■ **WHAT IS BEING ASKED**
An exact copy of all the data below is needed.

Data records:
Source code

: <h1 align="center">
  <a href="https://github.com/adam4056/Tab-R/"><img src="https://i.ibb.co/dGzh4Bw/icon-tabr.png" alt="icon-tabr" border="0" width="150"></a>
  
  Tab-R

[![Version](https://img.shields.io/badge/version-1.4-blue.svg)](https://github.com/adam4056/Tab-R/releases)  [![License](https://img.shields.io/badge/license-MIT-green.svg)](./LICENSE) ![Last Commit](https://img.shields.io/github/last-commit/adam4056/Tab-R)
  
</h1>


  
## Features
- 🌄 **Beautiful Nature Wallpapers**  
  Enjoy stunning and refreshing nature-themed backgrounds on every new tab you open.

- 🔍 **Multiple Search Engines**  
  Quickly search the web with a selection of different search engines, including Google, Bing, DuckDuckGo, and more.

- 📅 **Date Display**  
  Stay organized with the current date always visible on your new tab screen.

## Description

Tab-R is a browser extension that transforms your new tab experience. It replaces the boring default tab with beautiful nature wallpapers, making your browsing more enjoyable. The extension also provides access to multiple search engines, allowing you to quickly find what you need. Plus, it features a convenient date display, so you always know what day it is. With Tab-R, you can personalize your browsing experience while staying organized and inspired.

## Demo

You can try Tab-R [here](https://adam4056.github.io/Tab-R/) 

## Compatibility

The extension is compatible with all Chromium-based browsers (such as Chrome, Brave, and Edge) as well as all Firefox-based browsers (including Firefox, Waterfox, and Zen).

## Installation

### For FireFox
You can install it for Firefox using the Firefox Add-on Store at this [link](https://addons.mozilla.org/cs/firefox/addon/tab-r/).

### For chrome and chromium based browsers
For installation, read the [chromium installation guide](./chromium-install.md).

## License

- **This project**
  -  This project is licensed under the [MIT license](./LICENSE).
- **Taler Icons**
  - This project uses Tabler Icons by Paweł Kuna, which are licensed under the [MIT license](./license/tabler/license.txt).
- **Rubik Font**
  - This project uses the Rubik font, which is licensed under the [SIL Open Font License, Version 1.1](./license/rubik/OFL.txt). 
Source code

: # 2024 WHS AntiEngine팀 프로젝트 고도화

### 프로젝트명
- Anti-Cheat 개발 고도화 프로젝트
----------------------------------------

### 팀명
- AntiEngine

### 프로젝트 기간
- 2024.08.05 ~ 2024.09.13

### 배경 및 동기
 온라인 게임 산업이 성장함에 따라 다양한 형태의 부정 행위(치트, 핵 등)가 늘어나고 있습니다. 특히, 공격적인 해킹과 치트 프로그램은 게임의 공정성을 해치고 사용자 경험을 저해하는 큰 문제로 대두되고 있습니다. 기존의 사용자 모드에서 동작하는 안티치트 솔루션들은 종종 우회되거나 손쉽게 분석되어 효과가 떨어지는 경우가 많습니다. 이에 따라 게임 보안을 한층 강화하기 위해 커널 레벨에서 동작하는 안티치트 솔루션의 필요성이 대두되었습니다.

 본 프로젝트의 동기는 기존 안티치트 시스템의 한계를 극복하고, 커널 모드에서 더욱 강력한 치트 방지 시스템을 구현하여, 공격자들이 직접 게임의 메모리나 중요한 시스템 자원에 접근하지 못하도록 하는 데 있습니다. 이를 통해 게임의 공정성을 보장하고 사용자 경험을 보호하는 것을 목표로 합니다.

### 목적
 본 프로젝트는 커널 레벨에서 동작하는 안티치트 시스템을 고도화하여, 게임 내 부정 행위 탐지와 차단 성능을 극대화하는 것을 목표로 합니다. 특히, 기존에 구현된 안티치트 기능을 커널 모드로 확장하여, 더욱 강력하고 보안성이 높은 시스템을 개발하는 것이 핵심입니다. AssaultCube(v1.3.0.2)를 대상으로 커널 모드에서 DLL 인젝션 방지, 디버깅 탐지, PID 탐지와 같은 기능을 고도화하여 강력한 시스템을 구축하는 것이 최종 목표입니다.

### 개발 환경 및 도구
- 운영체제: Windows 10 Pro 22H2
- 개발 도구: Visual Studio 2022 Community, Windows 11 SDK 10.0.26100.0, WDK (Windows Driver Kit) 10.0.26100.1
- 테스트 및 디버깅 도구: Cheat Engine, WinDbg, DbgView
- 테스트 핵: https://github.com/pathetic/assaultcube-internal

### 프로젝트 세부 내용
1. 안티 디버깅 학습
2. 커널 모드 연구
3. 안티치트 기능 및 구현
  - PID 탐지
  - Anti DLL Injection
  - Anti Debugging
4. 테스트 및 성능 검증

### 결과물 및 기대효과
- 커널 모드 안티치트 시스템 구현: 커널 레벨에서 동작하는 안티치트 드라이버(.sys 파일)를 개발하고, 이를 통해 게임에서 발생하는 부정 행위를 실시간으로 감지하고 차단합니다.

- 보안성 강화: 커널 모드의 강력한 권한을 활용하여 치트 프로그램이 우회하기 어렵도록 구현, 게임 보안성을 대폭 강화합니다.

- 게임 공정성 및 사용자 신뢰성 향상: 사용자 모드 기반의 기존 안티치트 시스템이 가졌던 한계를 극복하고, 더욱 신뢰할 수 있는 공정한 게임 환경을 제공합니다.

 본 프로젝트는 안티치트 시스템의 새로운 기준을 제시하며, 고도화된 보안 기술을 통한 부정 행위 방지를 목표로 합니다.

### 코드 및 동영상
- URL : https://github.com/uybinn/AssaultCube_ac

■ **ANSWER TO THIS PROBLEM**
Source code

: <h1 align="center">
  <a href="https://github.com/adam4056/Tab-R/"><img src="https://i.ibb.co/dGzh4Bw/icon-tabr.png" alt="icon-tabr" border="0" width="150"></a>
  
  Tab-R

[![Version](https://img.shields.io/badge/version-1.4-blue.svg)](https://github.com/adam4056/Tab-R/releases)  [![License](https://img.shields.io/badge/license-MIT-green.svg)](./LICENSE) ![Last Commit](https://img.shields.io/github/last-commit/adam4056/Tab-R)
  
</h1>


  
## Features
- 🌄 **Beautiful Nature Wallpapers**  
  Enjoy stunning and refreshing nature-themed backgrounds on every new tab you open.

- 🔍 **Multiple Search Engines**  
  Quickly search the web with a selection of different search engines, including Google, Bing, DuckDuckGo, and more.

- 📅 **Date Display**  
  Stay organized with the current date always visible on your new tab screen.

## Description

Tab-R is a browser extension that transforms your new tab experience. It replaces the boring default tab with beautiful nature wallpapers, making your browsing more enjoyable. The extension also provides access to multiple search engines, allowing you to quickly find what you need. Plus, it features a convenient date display, so you always know what day it is. With Tab-R, you can personalize your browsing experience while staying organized and inspired.

## Demo

You can try Tab-R [here](https://adam4056.github.io/Tab-R/) 

## Compatibility

The extension is compatible with all Chromium-based browsers (such as Chrome, Brave, and Edge) as well as all Firefox-based browsers (including Firefox, Waterfox, and Zen).

## Installation

### For FireFox
You can install it for Firefox using the Firefox Add-on Store at this [link](https://addons.mozilla.org/cs/firefox/addon/tab-r/).

### For chrome and chromium based browsers
For installation, read the [chromium installation guide](./chromium-install.md).

## License

- **This project**
  -  This project is licensed under the [MIT license](./LICENSE).
- **Taler Icons**
  - This project uses Tabler Icons by Paweł Kuna, which are licensed under the [MIT license](./license/tabler/license.txt).
- **Rubik Font**
  - This project uses the Rubik font, which is licensed under the [SIL Open Font License, Version 1.1](./license/rubik/OFL.txt). 
Source code

: # 2024 WHS AntiEngine팀 프로젝트 고도화

### 프로젝트명
- Anti-Cheat 개발 고도화 프로젝트
----------------------------------------

### 팀명
- AntiEngine

### 프로젝트 기간
- 2024.08.05 ~ 2024.09.13

### 배경 및 동기
 온라인 게임 산업이 성장함에 따라 다양한 형태의 부정 행위(치트, 핵 등)가 늘어나고 있습니다. 특히, 공격적인 해킹과 치트 프로그램은 게임의 공정성을 해치고 사용자 경험을 저해하는 큰 문제로 대두되고 있습니다. 기존의 사용자 모드에서 동작하는 안티치트 솔루션들은 종종 우회되거나 손쉽게 분석되어 효과가 떨어지는 경우가 많습니다. 이에 따라 게임 보안을 한층 강화하기 위해 커널 레벨에서 동작하는 안티치트 솔루션의 필요성이 대두되었습니다.

 본 프로젝트의 동기는 기존 안티치트 시스템의 한계를 극복하고, 커널 모드에서 더욱 강력한 치트 방지 시스템을 구현하여, 공격자들이 직접 게임의 메모리나 중요한 시스템 자원에 접근하지 못하도록 하는 데 있습니다. 이를 통해 게임의 공정성을 보장하고 사용자 경험을 보호하는 것을 목표로 합니다.

### 목적
 본 프로젝트는 커널 레벨에서 동작하는 안티치트 시스템을 고도화하여, 게임 내 부정 행위 탐지와 차단 성능을 극대화하는 것을 목표로 합니다. 특히, 기존에 구현된 안티치트 기능을 커널 모드로 확장하여, 더욱 강력하고 보안성이 높은 시스템을 개발하는 것이 핵심입니다. AssaultCube(v1.3.0.2)를 대상으로 커널 모드에서 DLL 인젝션 방지, 디버깅 탐지, PID 탐지와 같은 기능을 고도화하여 강력한 시스템을 구축하는 것이 최종 목표입니다.

### 개발 환경 및 도구
- 운영체제: Windows 10 Pro 22H2
- 개발 도구: Visual Studio 2022 Community, Windows 11 SDK 10.0.26100.0, WDK (Windows Driver Kit) 10.0.26100.1
- 테스트 및 디버깅 도구: Cheat Engine, WinDbg, DbgView
- 테스트 핵: https://github.com/pathetic/assaultcube-internal

### 프로젝트 세부 내용
1. 안티 디버깅 학습
2. 커널 모드 연구
3. 안티치트 기능 및 구현
  - PID 탐지
  - Anti DLL Injection
  - Anti Debugging
4. 테스트 및 성능 검증

### 결과물 및 기대효과
- 커널 모드 안티치트 시스템 구현: 커널 레벨에서 동작하는 안티치트 드라이버(.sys 파일)를 개발하고, 이를 통해 게임에서 발생하는 부정 행위를 실시간으로 감지하고 차단합니다.

- 보안성 강화: 커널 모드의 강력한 권한을 활용하여 치트 프로그램이 우회하기 어렵도록 구현, 게임 보안성을 대폭 강화합니다.

- 게임 공정성 및 사용자 신뢰성 향상: 사용자 모드 기반의 기존 안티치트 시스템이 가졌던 한계를 극복하고, 더욱 신뢰할 수 있는 공정한 게임 환경을 제공합니다.

 본 프로젝트는 안티치트 시스템의 새로운 기준을 제시하며, 고도화된 보안 기술을 통한 부정 행위 방지를 목표로 합니다.

### 코드 및 동영상
- URL : https://github.com/uybinn/AssaultCube_ac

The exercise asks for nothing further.